Material for the task:
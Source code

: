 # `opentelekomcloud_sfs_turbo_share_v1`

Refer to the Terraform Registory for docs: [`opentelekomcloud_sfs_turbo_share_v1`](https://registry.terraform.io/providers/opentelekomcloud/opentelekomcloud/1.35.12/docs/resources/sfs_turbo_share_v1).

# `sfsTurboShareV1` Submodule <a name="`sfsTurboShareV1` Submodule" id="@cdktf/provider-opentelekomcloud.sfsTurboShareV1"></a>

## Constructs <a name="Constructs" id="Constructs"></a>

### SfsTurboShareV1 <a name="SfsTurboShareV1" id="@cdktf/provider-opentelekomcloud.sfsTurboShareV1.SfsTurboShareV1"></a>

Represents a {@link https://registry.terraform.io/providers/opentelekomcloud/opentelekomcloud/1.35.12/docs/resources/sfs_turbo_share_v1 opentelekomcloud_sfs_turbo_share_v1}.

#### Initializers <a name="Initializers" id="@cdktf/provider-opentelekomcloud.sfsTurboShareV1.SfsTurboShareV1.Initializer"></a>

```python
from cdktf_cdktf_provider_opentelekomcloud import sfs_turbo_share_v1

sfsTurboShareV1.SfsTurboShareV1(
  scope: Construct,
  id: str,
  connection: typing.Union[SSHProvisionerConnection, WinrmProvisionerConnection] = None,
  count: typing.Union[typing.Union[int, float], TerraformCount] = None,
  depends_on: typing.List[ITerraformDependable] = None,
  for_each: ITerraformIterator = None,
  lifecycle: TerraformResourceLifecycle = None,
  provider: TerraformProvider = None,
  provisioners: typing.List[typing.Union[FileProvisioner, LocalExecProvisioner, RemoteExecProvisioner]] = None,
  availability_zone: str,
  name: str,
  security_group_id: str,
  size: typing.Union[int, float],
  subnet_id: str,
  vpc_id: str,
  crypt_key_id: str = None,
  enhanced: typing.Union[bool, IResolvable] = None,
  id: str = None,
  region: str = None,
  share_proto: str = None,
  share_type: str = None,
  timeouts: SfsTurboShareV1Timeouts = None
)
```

Directions for this task:
Collect from the data above every line that includes "float".

Written response:
  count: typing.Union[typing.Union[int, float], TerraformCount] = None,
  size: typing.Union[int, float],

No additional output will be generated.